Advancing technology was seen to assist participants in detecting plagiarism due to increased accuracy of detection software, such as Turnitin.

"I think probably a fair proportion of those get caught but that's only to the thanks of Turnitin reports." (Matti)

In addition, participants felt that plagiarism tools were also a deterrent to academic dishonesty by alerting students to the potential risk of academic misconduct.

"I think that the Turnitin tool, while it isn't perfect, has really helped pick up a lot. I think it serves as a warning for a lot of students too...Pre-Turnitin you relied heavily on students reporting other students." (Jayke)

"I think students do worry about Turnitin and getting caught." (Sydney)

Of note, a number of the participants felt ill-suited to "catching" students out. They characterised themselves as neither an investigator or police officer and they believed that they did not possess the skills to identify breaches. They considered this role to be outside their scope without adequate training.

"I also feel very strongly that my role here as an academic encompasses academic integrity and picking it up. But I'm not an investigator and I'm not a police officer…I don’t see it as the sole focus of my job - to be investigating and looking everywhere…That's when you feel like, I'm not a trained investigator. It isn't reasonable for me to have to try and dig and dig and dig…" (Jayke)

Sub theme: celerity

Celerity refers to the swiftness or speed at which a punishment or sanction is imposed after a student is caught for academic dishonesty.
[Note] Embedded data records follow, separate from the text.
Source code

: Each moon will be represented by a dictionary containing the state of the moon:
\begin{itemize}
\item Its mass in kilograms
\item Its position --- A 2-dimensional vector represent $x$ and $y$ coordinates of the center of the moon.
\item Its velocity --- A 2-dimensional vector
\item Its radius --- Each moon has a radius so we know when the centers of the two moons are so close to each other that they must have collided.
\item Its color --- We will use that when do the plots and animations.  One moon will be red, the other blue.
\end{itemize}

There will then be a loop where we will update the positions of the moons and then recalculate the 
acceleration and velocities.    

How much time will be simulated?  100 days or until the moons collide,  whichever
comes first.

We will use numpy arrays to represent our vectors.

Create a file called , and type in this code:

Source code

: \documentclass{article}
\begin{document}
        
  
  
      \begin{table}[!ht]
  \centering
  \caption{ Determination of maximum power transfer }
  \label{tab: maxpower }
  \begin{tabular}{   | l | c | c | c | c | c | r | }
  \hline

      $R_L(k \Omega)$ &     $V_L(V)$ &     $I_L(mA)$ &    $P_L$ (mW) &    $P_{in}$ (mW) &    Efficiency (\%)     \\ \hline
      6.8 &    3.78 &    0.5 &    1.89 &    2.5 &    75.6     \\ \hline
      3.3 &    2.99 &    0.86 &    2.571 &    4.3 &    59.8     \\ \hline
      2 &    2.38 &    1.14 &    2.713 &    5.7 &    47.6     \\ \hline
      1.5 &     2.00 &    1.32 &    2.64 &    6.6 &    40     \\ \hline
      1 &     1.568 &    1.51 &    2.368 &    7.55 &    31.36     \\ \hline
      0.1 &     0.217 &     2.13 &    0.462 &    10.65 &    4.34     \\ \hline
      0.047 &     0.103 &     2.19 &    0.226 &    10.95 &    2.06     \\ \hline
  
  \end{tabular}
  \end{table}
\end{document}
The participants acknowledged that managing cases of alleged misconduct took too long and by the time the outcome had been decided the details of the transgression had often been forgotten.

"When the feedback finally got back to me I'd actually forgotten what had happened so it was a while. I thought oh jeez, yeah, I remember that now, that was a while ago. That must have taken a while." (Joe)

"I think it takes too long.... it does take weeks sometimes for a decision to come back down." (Alison)

However, it was also acknowledged that the process itself was also time sensitive, affected by policy constraints and contextual factors.

"They were a bit slow, but generally they're dealt with within a [timeframe] - and they have to be because of the policy." (Matti)

Participants explained that all cases of alleged misconduct were referred to the Deputy Dean within the school, who determined whether further action was warranted. One participant reported that the institutional policy stipulated that once referred, further action needed to be determined within a two-week timeframe. Most of the participants recognised that the time required to contact students and organise interviews impacted on the speed of the process.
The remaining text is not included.